◆ **WORK INSTRUCTION**: Check every line of the data below for "back". Copy each one that has it.

Stored data entries:
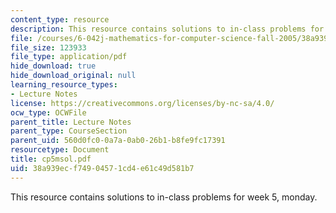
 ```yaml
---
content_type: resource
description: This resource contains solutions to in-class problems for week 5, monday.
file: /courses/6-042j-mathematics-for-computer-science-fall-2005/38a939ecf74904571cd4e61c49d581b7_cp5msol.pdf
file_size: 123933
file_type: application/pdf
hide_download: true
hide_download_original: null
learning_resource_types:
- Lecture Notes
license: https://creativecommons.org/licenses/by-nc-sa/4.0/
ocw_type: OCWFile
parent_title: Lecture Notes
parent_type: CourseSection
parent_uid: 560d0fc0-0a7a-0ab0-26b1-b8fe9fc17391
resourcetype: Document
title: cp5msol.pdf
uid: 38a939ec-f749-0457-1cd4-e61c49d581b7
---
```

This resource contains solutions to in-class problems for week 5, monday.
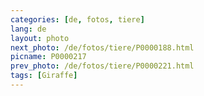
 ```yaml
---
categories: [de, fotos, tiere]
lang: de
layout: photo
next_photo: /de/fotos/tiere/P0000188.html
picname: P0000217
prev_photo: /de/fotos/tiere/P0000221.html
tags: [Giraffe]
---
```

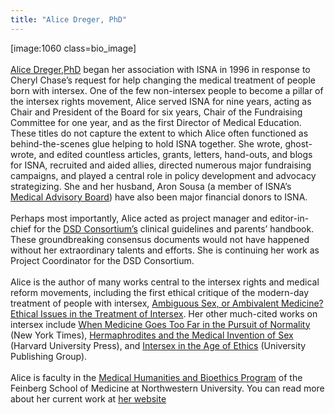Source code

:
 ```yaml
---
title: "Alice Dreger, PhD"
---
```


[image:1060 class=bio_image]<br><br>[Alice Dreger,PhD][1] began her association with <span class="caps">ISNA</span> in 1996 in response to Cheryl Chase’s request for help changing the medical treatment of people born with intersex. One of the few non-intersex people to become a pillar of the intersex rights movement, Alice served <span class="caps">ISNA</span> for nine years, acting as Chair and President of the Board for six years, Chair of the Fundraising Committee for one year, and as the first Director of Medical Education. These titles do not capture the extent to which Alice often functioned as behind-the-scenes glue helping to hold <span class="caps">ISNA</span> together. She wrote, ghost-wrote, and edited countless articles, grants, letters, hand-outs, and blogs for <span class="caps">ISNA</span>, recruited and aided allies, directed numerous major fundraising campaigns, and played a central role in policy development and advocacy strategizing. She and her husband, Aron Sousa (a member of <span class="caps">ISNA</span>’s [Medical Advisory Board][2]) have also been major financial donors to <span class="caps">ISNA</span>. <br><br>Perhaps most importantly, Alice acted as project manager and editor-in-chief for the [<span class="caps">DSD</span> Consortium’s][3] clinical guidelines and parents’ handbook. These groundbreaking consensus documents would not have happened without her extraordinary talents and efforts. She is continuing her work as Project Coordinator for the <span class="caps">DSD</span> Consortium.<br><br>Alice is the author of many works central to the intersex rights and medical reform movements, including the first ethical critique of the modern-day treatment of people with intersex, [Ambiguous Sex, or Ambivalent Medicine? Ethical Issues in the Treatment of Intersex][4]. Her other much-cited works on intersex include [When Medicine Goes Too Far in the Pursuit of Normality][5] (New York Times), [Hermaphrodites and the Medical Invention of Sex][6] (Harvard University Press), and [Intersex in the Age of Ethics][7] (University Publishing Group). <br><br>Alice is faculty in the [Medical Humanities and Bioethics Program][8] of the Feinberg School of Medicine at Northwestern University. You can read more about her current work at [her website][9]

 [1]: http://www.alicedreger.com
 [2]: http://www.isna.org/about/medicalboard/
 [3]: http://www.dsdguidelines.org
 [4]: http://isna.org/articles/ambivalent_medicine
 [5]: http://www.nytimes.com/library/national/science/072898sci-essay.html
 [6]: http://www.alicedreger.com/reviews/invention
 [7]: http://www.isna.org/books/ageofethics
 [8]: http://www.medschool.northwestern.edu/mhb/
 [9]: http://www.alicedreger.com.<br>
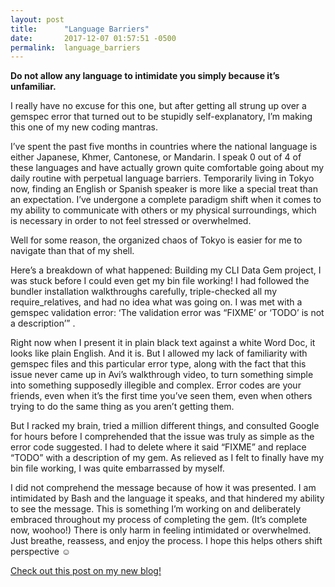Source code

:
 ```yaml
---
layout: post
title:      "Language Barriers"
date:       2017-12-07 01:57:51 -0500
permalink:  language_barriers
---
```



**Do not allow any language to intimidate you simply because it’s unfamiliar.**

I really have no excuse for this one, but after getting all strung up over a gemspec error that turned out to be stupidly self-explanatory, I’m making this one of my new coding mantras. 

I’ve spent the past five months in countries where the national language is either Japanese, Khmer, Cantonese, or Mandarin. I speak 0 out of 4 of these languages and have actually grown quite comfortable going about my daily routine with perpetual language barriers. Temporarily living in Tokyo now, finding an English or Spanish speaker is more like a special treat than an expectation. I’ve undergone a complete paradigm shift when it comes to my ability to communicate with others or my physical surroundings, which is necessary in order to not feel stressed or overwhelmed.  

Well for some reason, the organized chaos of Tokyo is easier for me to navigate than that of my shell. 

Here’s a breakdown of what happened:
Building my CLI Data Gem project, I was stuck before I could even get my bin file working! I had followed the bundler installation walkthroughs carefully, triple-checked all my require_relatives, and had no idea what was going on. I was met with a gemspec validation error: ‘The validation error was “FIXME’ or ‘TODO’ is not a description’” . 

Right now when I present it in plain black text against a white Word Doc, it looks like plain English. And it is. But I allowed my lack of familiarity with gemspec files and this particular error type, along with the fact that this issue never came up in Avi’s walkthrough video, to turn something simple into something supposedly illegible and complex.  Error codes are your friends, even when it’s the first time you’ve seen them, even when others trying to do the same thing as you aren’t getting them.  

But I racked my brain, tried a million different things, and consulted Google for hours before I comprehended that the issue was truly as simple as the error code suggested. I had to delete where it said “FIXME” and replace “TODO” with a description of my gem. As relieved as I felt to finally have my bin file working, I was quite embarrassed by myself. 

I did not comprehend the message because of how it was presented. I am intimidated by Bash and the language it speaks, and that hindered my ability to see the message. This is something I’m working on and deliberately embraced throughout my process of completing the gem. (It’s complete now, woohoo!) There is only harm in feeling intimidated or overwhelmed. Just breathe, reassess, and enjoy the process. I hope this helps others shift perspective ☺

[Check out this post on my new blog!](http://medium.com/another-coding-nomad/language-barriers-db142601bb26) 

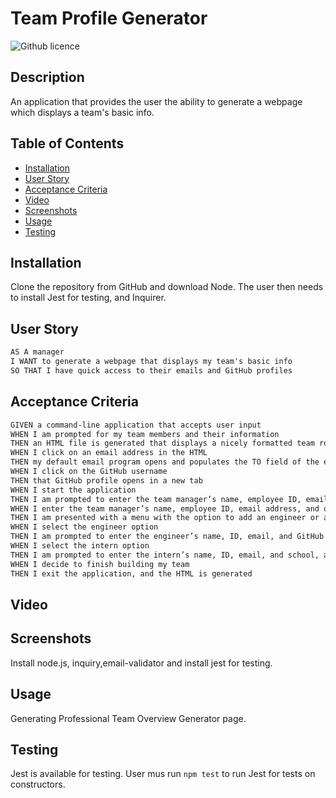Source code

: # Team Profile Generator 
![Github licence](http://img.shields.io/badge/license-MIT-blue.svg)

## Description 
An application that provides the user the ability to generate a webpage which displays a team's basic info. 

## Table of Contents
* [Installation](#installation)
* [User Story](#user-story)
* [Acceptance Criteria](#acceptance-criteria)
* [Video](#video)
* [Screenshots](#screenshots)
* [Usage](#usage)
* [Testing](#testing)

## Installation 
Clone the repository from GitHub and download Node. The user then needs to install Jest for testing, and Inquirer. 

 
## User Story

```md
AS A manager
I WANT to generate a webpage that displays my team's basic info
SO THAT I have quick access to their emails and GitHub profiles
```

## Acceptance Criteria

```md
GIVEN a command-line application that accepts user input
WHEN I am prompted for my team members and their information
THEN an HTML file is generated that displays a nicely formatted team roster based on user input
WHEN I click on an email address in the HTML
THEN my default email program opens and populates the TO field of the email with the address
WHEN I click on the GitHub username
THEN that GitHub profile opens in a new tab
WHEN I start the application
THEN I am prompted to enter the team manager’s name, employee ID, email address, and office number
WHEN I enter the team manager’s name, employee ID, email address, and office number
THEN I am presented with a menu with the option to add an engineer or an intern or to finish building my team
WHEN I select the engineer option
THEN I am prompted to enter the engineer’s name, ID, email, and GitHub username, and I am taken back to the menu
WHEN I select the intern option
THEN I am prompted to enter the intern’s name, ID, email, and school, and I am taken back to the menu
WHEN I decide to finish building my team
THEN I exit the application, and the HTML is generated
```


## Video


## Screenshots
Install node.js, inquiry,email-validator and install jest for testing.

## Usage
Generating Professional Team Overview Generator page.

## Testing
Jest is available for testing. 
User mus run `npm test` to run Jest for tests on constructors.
---
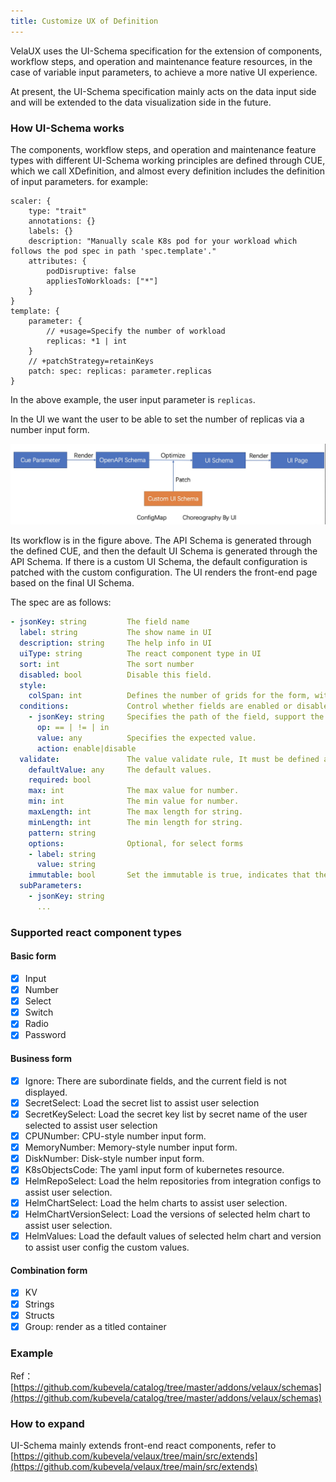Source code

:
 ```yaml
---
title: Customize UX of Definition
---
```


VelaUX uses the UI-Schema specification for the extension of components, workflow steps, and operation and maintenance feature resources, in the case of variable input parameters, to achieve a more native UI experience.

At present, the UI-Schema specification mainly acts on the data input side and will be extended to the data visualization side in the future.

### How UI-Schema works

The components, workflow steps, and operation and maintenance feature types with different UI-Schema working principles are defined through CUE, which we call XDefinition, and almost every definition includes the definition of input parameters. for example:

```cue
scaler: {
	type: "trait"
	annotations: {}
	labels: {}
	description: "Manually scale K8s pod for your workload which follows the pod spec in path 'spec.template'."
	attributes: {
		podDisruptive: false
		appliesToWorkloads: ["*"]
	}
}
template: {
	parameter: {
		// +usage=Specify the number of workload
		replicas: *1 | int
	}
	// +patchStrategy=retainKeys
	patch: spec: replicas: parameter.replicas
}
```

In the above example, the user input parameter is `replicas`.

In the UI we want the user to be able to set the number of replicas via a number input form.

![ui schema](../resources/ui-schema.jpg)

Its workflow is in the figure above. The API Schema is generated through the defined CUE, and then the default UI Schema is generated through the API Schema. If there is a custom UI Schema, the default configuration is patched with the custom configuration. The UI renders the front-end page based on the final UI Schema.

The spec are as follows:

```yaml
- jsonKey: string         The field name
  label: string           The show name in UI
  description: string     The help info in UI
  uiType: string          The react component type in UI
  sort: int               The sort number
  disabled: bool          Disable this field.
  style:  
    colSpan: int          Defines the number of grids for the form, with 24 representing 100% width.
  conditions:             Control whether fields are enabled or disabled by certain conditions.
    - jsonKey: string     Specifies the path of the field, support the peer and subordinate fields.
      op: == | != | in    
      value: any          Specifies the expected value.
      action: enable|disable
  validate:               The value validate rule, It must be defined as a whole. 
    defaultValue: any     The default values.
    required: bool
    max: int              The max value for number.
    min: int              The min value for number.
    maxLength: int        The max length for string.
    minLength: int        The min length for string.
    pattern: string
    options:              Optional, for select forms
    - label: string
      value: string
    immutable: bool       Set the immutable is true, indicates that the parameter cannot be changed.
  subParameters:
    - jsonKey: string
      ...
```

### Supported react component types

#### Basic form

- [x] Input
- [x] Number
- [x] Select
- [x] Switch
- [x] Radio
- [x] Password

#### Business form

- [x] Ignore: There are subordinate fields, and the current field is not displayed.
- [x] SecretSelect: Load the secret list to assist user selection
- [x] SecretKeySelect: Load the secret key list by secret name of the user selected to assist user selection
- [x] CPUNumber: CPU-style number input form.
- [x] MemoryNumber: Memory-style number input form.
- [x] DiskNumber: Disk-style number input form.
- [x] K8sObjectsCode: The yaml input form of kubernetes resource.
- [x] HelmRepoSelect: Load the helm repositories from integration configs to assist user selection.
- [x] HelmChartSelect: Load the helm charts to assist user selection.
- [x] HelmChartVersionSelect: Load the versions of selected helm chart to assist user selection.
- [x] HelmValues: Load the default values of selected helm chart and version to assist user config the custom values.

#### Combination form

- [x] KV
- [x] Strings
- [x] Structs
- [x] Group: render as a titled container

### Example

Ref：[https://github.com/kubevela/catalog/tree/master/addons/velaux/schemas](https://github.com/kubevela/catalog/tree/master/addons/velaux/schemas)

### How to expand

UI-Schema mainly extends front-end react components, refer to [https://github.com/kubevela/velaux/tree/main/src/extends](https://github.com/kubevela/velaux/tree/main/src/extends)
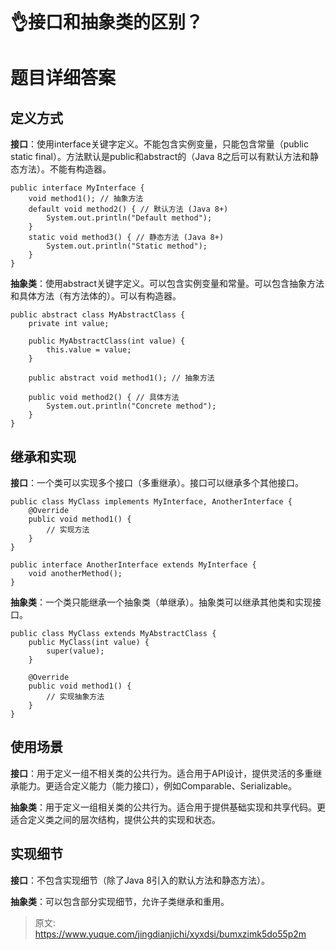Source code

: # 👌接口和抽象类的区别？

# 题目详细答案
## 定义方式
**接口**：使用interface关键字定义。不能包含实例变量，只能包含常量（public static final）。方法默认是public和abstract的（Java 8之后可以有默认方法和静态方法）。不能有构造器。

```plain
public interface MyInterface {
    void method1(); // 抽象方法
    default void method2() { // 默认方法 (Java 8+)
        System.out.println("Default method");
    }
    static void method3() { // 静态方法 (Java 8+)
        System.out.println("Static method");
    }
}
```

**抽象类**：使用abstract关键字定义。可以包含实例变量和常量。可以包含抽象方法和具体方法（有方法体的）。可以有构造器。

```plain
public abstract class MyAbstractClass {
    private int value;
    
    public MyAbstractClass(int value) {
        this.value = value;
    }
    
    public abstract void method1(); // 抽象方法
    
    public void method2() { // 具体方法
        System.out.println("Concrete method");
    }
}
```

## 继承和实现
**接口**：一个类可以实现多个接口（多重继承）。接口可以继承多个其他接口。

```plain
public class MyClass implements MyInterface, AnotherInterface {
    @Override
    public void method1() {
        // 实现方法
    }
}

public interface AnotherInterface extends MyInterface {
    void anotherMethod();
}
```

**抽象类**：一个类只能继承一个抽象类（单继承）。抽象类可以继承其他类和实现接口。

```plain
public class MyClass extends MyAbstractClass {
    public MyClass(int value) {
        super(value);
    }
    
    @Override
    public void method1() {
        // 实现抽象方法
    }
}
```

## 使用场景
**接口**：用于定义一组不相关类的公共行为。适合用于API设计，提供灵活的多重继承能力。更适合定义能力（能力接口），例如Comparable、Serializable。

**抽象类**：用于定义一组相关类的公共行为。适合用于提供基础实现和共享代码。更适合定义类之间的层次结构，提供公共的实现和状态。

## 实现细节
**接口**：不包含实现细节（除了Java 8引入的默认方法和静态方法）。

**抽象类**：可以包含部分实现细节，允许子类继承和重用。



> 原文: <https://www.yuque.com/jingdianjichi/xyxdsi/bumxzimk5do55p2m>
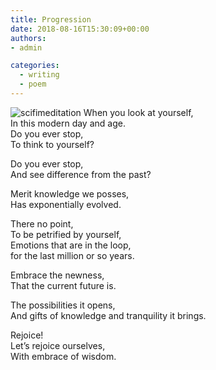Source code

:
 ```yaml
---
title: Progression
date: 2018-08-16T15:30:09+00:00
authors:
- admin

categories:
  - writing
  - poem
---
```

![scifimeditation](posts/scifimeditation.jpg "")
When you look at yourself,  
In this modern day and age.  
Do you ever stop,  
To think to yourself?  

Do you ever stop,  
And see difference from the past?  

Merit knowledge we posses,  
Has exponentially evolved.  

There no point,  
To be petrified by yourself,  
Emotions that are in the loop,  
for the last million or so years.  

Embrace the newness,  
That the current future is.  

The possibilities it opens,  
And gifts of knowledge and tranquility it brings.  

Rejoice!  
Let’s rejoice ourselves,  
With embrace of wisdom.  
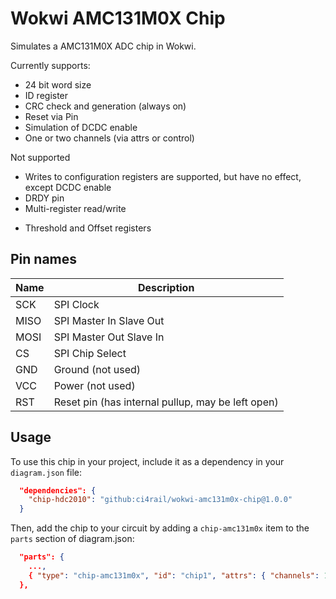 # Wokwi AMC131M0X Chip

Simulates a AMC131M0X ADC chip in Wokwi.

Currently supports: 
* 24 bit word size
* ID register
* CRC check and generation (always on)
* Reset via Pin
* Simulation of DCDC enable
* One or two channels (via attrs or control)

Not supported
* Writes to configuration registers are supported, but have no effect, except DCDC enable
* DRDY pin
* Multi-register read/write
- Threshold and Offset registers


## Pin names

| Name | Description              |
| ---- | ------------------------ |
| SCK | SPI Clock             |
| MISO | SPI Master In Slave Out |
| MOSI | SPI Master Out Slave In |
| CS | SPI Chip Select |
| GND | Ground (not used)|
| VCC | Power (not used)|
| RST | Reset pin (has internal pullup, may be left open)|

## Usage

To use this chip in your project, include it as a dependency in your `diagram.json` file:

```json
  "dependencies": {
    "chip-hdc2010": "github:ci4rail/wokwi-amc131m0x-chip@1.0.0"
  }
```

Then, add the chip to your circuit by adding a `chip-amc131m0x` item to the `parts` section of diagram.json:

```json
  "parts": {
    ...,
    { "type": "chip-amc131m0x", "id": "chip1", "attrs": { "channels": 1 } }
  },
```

◆ **ANSWER FOR THE TASK**:
THEN I am prompted to enter the engineer’s name, ID, email, and GitHub username, and I am taken back to the menu
THEN I am prompted to enter the intern’s name, ID, email, and school, and I am taken back to the menu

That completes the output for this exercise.